Supplied records
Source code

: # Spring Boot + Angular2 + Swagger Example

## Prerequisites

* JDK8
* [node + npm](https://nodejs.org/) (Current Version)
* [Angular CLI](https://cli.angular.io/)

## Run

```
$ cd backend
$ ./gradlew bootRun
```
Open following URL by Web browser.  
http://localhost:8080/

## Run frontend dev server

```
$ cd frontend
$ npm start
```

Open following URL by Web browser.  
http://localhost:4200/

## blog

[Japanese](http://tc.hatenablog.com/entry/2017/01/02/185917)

Exercise
In the listing above, find every line with the word "localhost" and copy it out.

Exercise response
http://localhost:8080/
http://localhost:4200/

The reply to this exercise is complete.